Ironically, that legislative inertia may be the result of the GOP's one-party dominance. Today Republicans don't fear losing control and Democrats don't honestly think they can regain it. In a competitive system, both parties strive to generate policy results that boost their electoral appeal. But in a system where wins are automatic based on party affiliation, two things occur: complacency, and the dominant party becomes dominated by people simply seeking power instead of pursuing policy goals.
That's detrimental to Oklahoma's future. It also explains why legislative Republicans are now often the impediment to enacting conservative reforms their party once embraced.
Consider workers' compensation improvement. Although Senate Republicans boldly approved legislation to overhaul the system, House Republicans have been holding back and watering down reform. The bill advancing from House committee last week did not include several provisions deemed crucial by state businesses. A major conservative goal could be undermined or even thwarted by Republicans.
Compare the current state of affairs with the achievements of the Republican House majority of 2005-2006. That group approved the largest tax cuts in state history. Funding reforms put in place in 2005 have since pumped an additional $1 billion into transportation infrastructure. High school graduation standards were adopted. Lawmakers even took a serious stab at workers' comp reform (later thwarted by court rulings, leading to today's overhaul effort).
Since then, Republicans have enacted important policy changes such as lawsuit reform and education improvements, but given the GOP's current dominance, shouldn't Oklahomans expect more? And some Republicans are even backing away from those achievements, bowing to pressure from status-quo forces. Under House Speaker T.W. Shannon, R-Lawton, the House has become a fount of bad legislation, ranging from the unconstitutional to the simply ridiculous, even as they've gummed up workers' comp.

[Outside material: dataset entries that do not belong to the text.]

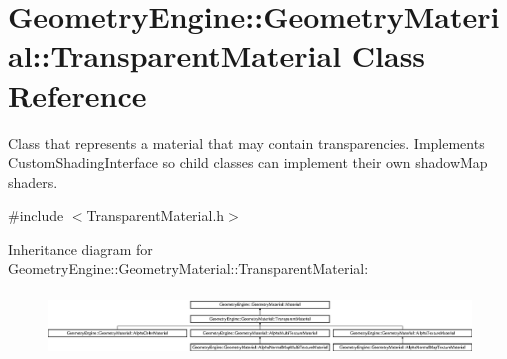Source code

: \hypertarget{class_geometry_engine_1_1_geometry_material_1_1_transparent_material}{}\section{Geometry\+Engine\+::Geometry\+Material\+::Transparent\+Material Class Reference}
\label{class_geometry_engine_1_1_geometry_material_1_1_transparent_material}


Class that represents a material that may contain transparencies. Implements Custom\+Shading\+Interface so child classes can implement their own shadow\+Map shaders.  




{\ttfamily \#include $<$Transparent\+Material.\+h$>$}

Inheritance diagram for Geometry\+Engine\+::Geometry\+Material\+::Transparent\+Material\+:\begin{figure}[H]
\begin{center}
\leavevmode
\includegraphics[height=1.704718cm]{class_geometry_engine_1_1_geometry_material_1_1_transparent_material}
\end{center}
\end{figure}
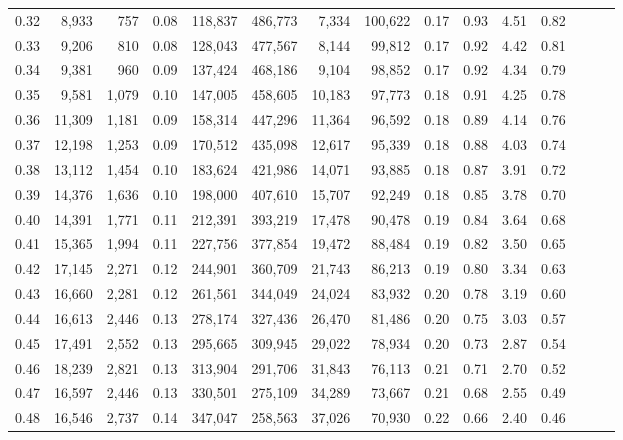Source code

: \begin{tabular}{rrrrrrrrrrrrrrr}
0.32 &   8,933 &    757 &  0.08 &  118,837 &  486,773 &    7,334 &  100,622 &  0.17 &  0.93 &  4.51 &      0.82 \\
0.33 &   9,206 &    810 &  0.08 &  128,043 &  477,567 &    8,144 &   99,812 &  0.17 &  0.92 &  4.42 &      0.81 \\
0.34 &   9,381 &    960 &  0.09 &  137,424 &  468,186 &    9,104 &   98,852 &  0.17 &  0.92 &  4.34 &      0.79 \\
0.35 &   9,581 &  1,079 &  0.10 &  147,005 &  458,605 &   10,183 &   97,773 &  0.18 &  0.91 &  4.25 &      0.78 \\
0.36 &  11,309 &  1,181 &  0.09 &  158,314 &  447,296 &   11,364 &   96,592 &  0.18 &  0.89 &  4.14 &      0.76 \\
0.37 &  12,198 &  1,253 &  0.09 &  170,512 &  435,098 &   12,617 &   95,339 &  0.18 &  0.88 &  4.03 &      0.74 \\
0.38 &  13,112 &  1,454 &  0.10 &  183,624 &  421,986 &   14,071 &   93,885 &  0.18 &  0.87 &  3.91 &      0.72 \\
0.39 &  14,376 &  1,636 &  0.10 &  198,000 &  407,610 &   15,707 &   92,249 &  0.18 &  0.85 &  3.78 &      0.70 \\
0.40 &  14,391 &  1,771 &  0.11 &  212,391 &  393,219 &   17,478 &   90,478 &  0.19 &  0.84 &  3.64 &      0.68 \\
0.41 &  15,365 &  1,994 &  0.11 &  227,756 &  377,854 &   19,472 &   88,484 &  0.19 &  0.82 &  3.50 &      0.65 \\
0.42 &  17,145 &  2,271 &  0.12 &  244,901 &  360,709 &   21,743 &   86,213 &  0.19 &  0.80 &  3.34 &      0.63 \\
0.43 &  16,660 &  2,281 &  0.12 &  261,561 &  344,049 &   24,024 &   83,932 &  0.20 &  0.78 &  3.19 &      0.60 \\
0.44 &  16,613 &  2,446 &  0.13 &  278,174 &  327,436 &   26,470 &   81,486 &  0.20 &  0.75 &  3.03 &      0.57 \\
0.45 &  17,491 &  2,552 &  0.13 &  295,665 &  309,945 &   29,022 &   78,934 &  0.20 &  0.73 &  2.87 &      0.54 \\
0.46 &  18,239 &  2,821 &  0.13 &  313,904 &  291,706 &   31,843 &   76,113 &  0.21 &  0.71 &  2.70 &      0.52 \\
0.47 &  16,597 &  2,446 &  0.13 &  330,501 &  275,109 &   34,289 &   73,667 &  0.21 &  0.68 &  2.55 &      0.49 \\
0.48 &  16,546 &  2,737 &  0.14 &  347,047 &  258,563 &   37,026 &   70,930 &  0.22 &  0.66 &  2.40 &      0.46 \\

\end{tabular}
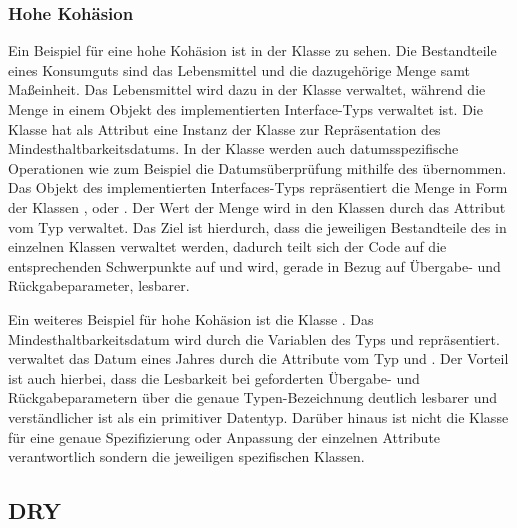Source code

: \subsubsection*{Hohe Kohäsion}
Ein Beispiel für eine hohe Kohäsion ist in der Klasse \href{}{\code{}} zu sehen.
Die Bestandteile eines Konsumguts sind das Lebensmittel und die dazugehörige Menge samt Maßeinheit.
Das Lebensmittel wird dazu in der Klasse \href{}{\code{}} verwaltet, während die Menge in einem Objekt des implementierten Interface-Typs \href{}{\code{}} verwaltet ist.
Die Klasse \href{}{\code{}} hat als Attribut eine Instanz der Klasse \href{}{\code{}} zur Repräsentation des Mindesthaltbarkeitsdatums.
In der Klasse \href{}{\code{}} werden auch datumsspezifische Operationen wie zum Beispiel die Datumsüberprüfung mithilfe des \href{}{\code{}} übernommen.
Das Objekt des implementierten Interfaces-Typs \href{}{\code{}} repräsentiert die Menge in Form der Klassen \href{}{\code{}}, \href{}{\code{}} oder \href{}{\code{}}.
Der Wert der Menge wird in den Klassen durch das Attribut vom Typ \href{}{\code{}} verwaltet.
Das Ziel ist hierdurch, dass die jeweiligen Bestandteile des \href{}{\code{}} in einzelnen Klassen verwaltet werden, dadurch teilt sich der Code auf die entsprechenden Schwerpunkte auf und wird, gerade in Bezug auf Übergabe- und Rückgabeparameter, lesbarer.

Ein weiteres Beispiel für hohe Kohäsion ist die Klasse \href{}{\code{}}.
Das Mindesthaltbarkeitsdatum wird durch die Variablen des Typs \href{}{\code{}} und \href{}{\code{}} repräsentiert.
\href{}{\code{}} verwaltet das Datum eines Jahres durch die Attribute vom Typ  und .
Der Vorteil ist auch hierbei, dass die Lesbarkeit bei geforderten Übergabe- und Rückgabeparametern über die genaue Typen-Bezeichnung deutlich lesbarer und verständlicher ist als ein primitiver Datentyp.
Darüber hinaus ist nicht die Klasse \href{}{\code{}} für eine genaue Spezifizierung oder Anpassung der einzelnen Attribute verantwortlich sondern die jeweiligen spezifischen Klassen.

\subsection{\ac{DRY}}

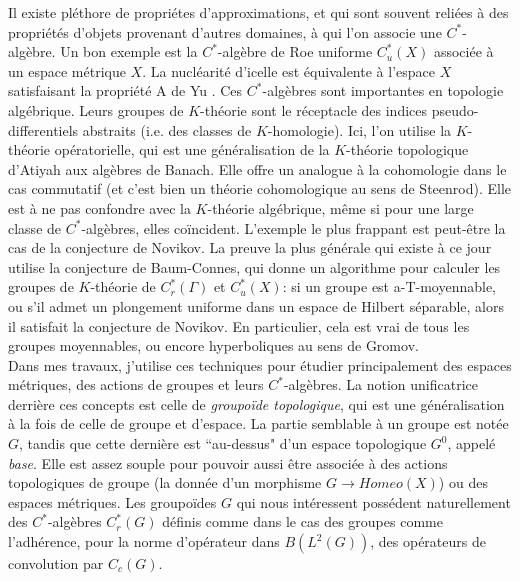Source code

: \documentclass[a4paper,11pt]{article}
\begin{document}
Il existe pl\'ethore de propri\'etes d'approximations, et qui sont souvent reli\'ees \`a des propri\'et\'es d'objets provenant d'autres domaines, \`a qui l'on associe une $C^*$-alg\`ebre. Un bon exemple est la $C^*$-alg\`ebre de Roe uniforme $C^*_u(X)$ associ\'ee \`a un espace m\'etrique $X$. La nucl\'earit\'e d'icelle est \'equivalente \`a l'espace $X$ satisfaisant la propri\'et\'e A de Yu \cite{nowak2008property}. Ces $C^*$-alg\`ebres sont importantes en topologie alg\'ebrique. Leurs groupes de $K$-th\'eorie sont le r\'eceptacle des indices pseudo-differentiels abstraits (i.e. des classes de $K$-homologie). Ici, l'on utilise la $K$-th\'eorie op\'eratorielle, qui est une g\'en\'eralisation de la $K$-th\'eorie topologique d'Atiyah aux alg\`ebres de Banach. Elle offre un analogue \`a la cohomologie dans le cas commutatif (et c'est bien un th\'eorie cohomologique au sens de Steenrod). Elle est \`a ne pas confondre avec la $K$-th\'eorie alg\'ebrique, m\^eme si pour une large classe de $C^*$-alg\`ebres, elles co\"incident. L'exemple le plus frappant est peut-\^etre la cas de la conjecture de Novikov. La preuve la plus g\'en\'erale qui existe \`a ce jour utilise la conjecture de Baum-Connes, qui donne un algorithme pour calculer les groupes de $K$-th\'eorie de $C^*_r(\Gamma)$ et $C_u^*(X)$: si un groupe est a-T-moyennable, ou s'il admet un plongement uniforme dans un espace de Hilbert s\'eparable, alors il satisfait la conjecture de Novikov. En particulier, cela est vrai de tous les groupes moyennables, ou encore hyperboliques au sens de Gromov.\\

Dans mes travaux, j'utilise ces techniques pour \'etudier principalement des espaces m\'etriques, des actions de groupes et leurs $C^*$-alg\`ebres. La notion unificatrice derri\`ere ces concepts est celle de \textit{groupo\"ide topologique}, qui est une g\'en\'eralisation \`a la fois de celle de groupe et d'espace. La partie semblable \`a un groupe est not\'ee $G$, tandis que cette derni\`ere est ``au-dessus" d'un espace topologique $G^0$, appel\'e \textit{base}. Elle est assez souple pour pouvoir aussi \^etre associ\'ee \`a des actions topologiques de groupe (la donn\'ee d'un morphisme $G\rightarrow Homeo(X)$) ou des espaces m\'etriques. Les groupo\"ides $G$ qui nous int\'eressent poss\'edent naturellement des $C^*$-alg\`ebres $C_r^*(G)$ d\'efinis comme dans le cas des groupes comme l'adh\'erence, pour la norme d'op\'erateur dans $B(L^2(G))$, des op\'erateurs de convolution par $C_c(G)$.

\end{document}
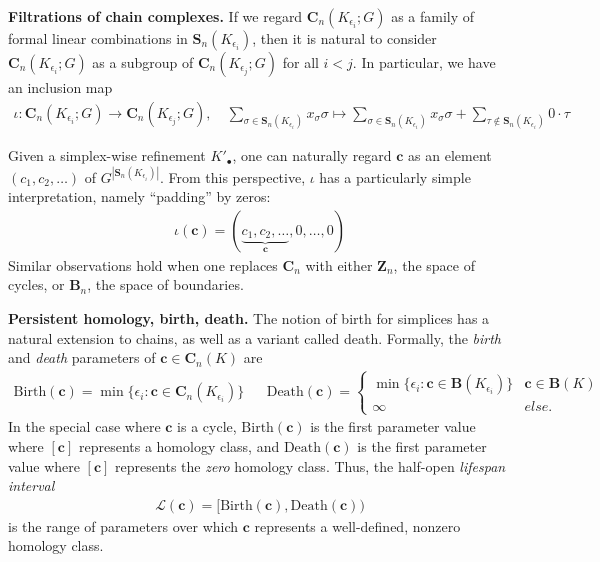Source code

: \documentclass[11pt,onecolumn]{article}
\newcommand{\Chains}{\mathbf{C}}
\newcommand{\Boundaries}[0]{\mathbf{B}}
\newcommand{\Simplices}[0]{\mathbf{S}}
\newcommand{\Cycles}[0]{\mathbf{Z}}
\newcommand{\chain}{\mathbf{c}}
\newcommand{\birth}{\mathrm{Birth}}
\newcommand{\death}{\mathrm{Death}}
\newcommand{\persinterval}{\mathcal{L}}
\theoremstyle{plain}
\theoremstyle{definition}
\begin{document}
 

\noindent \textbf{Filtrations of chain complexes.} If we regard $\Chains_n(K_{\epsilon_i}; G)$ as a family of formal linear combinations in $\Simplices_n(K_{\epsilon_i})$, then it is natural to consider $\Chains_n(K_{\epsilon_i}; G)$ as a subgroup of $\Chains_n(K_{\epsilon_{j}}; G)$ for all $i<j$.  In particular, we have an inclusion map     \begin{align*}
    \textstyle
    \iota: \Chains_n(K_{\epsilon_i}; G) \to \Chains_n(K_{\epsilon_j}; G),
    \quad
    \sum_{\sigma \in \Simplices_n(K_{\epsilon_i})} x_\sigma \sigma
    \mapsto
    \sum_{\sigma \in \Simplices_n(K_{\epsilon_i})} x_\sigma \sigma
    +
    \sum_{\tau \notin \Simplices_n(K_{\epsilon_i})} 
    0 \cdot \tau
    \end{align*}

Given a simplex-wise refinement $K'_\bullet$, one can naturally regard $\chain$ as an element  $(c_1, c_2,  \ldots)$ of $ G^{|\Simplices_n(K_{\epsilon_i})|}$.  From this perspective, $\iota$ has a particularly simple interpretation, namely  ``padding'' by zeros:
    \begin{align*}
        \iota(\chain) = ( \underbrace{c_1, c_2, \ldots}_{\chain}, 0, \ldots, 0)
    \end{align*}
Similar observations hold when one replaces $\Chains_n$ with either $\Cycles_n$, the space of cycles, or $\Boundaries_n$, the space of boundaries.



\noindent \textbf{Persistent homology, birth, death.} The notion of birth for simplices has a natural extension to chains, as well as a variant called death.  Formally,  the \emph{birth} and \emph{death} parameters of  $\chain \in \Chains_n(K)$ are 
    \begin{align*}
    \birth(\chain) = \min \{\epsilon_i : \chain \in \Chains_n(K_{\epsilon_i}) \}
    &&
    \death(\chain) 
    = 
    \begin{cases}
    \min \{\epsilon_i : \chain \in \Boundaries(K_{\epsilon_i}) \} & \chain \in \Boundaries(K)
    \\
    \infty & else.
    \end{cases}
    \end{align*}
In the special case where $\chain$ is a cycle,  $\birth(\chain)$ is the first parameter value where $[\chain]$ represents a homology class, and $\death(\chain)$ is the first parameter value where $[\chain]$ represents the \emph{zero} homology class.   Thus, the half-open
\emph{lifespan interval} 
    \begin{align*}
        \persinterval(\chain) = [\birth(\chain), \death(\chain))
    \end{align*}
is the range of parameters over which $\chain$ represents a well-defined, nonzero homology class.
\end{document}
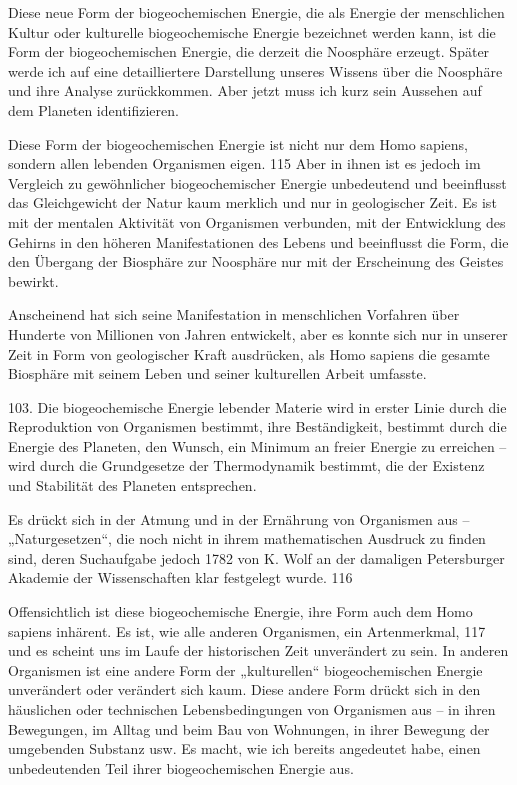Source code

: \documentclass[11pt,a4paper]{book}
\begin{document}
Diese neue Form der biogeochemischen Energie, die als Energie der menschlichen Kultur oder kulturelle biogeochemische Energie bezeichnet werden kann, ist die Form der biogeochemischen Energie, die derzeit die Noosphäre erzeugt. Später werde ich auf eine detailliertere Darstellung unseres Wissens über die Noosphäre und ihre Analyse zurückkommen. Aber jetzt muss ich kurz sein Aussehen auf dem Planeten identifizieren.



Diese Form der biogeochemischen Energie ist nicht nur dem Homo sapiens, sondern allen lebenden Organismen eigen. 115 Aber in ihnen ist es jedoch im Vergleich zu gewöhnlicher biogeochemischer Energie unbedeutend und beeinflusst das Gleichgewicht der Natur kaum merklich und nur in geologischer Zeit. Es ist mit der mentalen Aktivität von Organismen verbunden, mit der Entwicklung des Gehirns in den höheren Manifestationen des Lebens und beeinflusst die Form, die den Übergang der Biosphäre zur Noosphäre nur mit der Erscheinung des Geistes bewirkt.



Anscheinend hat sich seine Manifestation in menschlichen Vorfahren über Hunderte von Millionen von Jahren entwickelt, aber es konnte sich nur in unserer Zeit in Form von geologischer Kraft ausdrücken, als Homo sapiens die gesamte Biosphäre mit seinem Leben und seiner kulturellen Arbeit umfasste.



103. Die biogeochemische Energie lebender Materie wird in erster Linie durch die Reproduktion von Organismen bestimmt, ihre Beständigkeit, bestimmt durch die Energie des Planeten, den Wunsch, ein Minimum an freier Energie zu erreichen -- wird durch die Grundgesetze der Thermodynamik bestimmt, die der Existenz und Stabilität des Planeten entsprechen.



Es drückt sich in der Atmung und in der Ernährung von Organismen aus -- „Naturgesetzen“, die noch nicht in ihrem mathematischen Ausdruck zu finden sind, deren Suchaufgabe jedoch 1782 von K. Wolf an der damaligen Petersburger Akademie der Wissenschaften klar festgelegt wurde. 116



Offensichtlich ist diese biogeochemische Energie, ihre Form auch dem Homo sapiens inhärent. Es ist, wie alle anderen Organismen, ein Artenmerkmal, 117 und es scheint uns im Laufe der historischen Zeit unverändert zu sein. In anderen Organismen ist eine andere Form der „kulturellen“ biogeochemischen Energie unverändert oder verändert sich kaum. Diese andere Form drückt sich in den häuslichen oder technischen Lebensbedingungen von Organismen aus -- in ihren Bewegungen, im Alltag und beim Bau von Wohnungen, in ihrer Bewegung der umgebenden Substanz usw. Es macht, wie ich bereits angedeutet habe, einen unbedeutenden Teil ihrer biogeochemischen Energie aus.
\end{document}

Obviously, record revenue collections gave Republican lawmakers more leeway in 2005-2006, but then-House Speaker Todd Hiett, R-Kellyville, was leading a smaller GOP caucus and the House faced a Democratic Senate and a Democratic governor. Yet they achieved major policy successes long sought by conservatives.
Perhaps that was because those Republicans recalled what it was like to serve in the minority. Today's legislative Republicans act as though their majority is permanent. But President Barack Obama won't be in office forever. His reverse-coattails won't always be there to drag down Oklahoma Democrats and prop up weak Republican candidates.
Whether they know it or not, Republicans need a record to run on.
Sadly, as things stand now, it appears the likelihood of enacting and preserving major conservative reforms may depend upon a Democratic resurgence. That may be the only thing that can wake Republicans from their stupor and force them to govern again.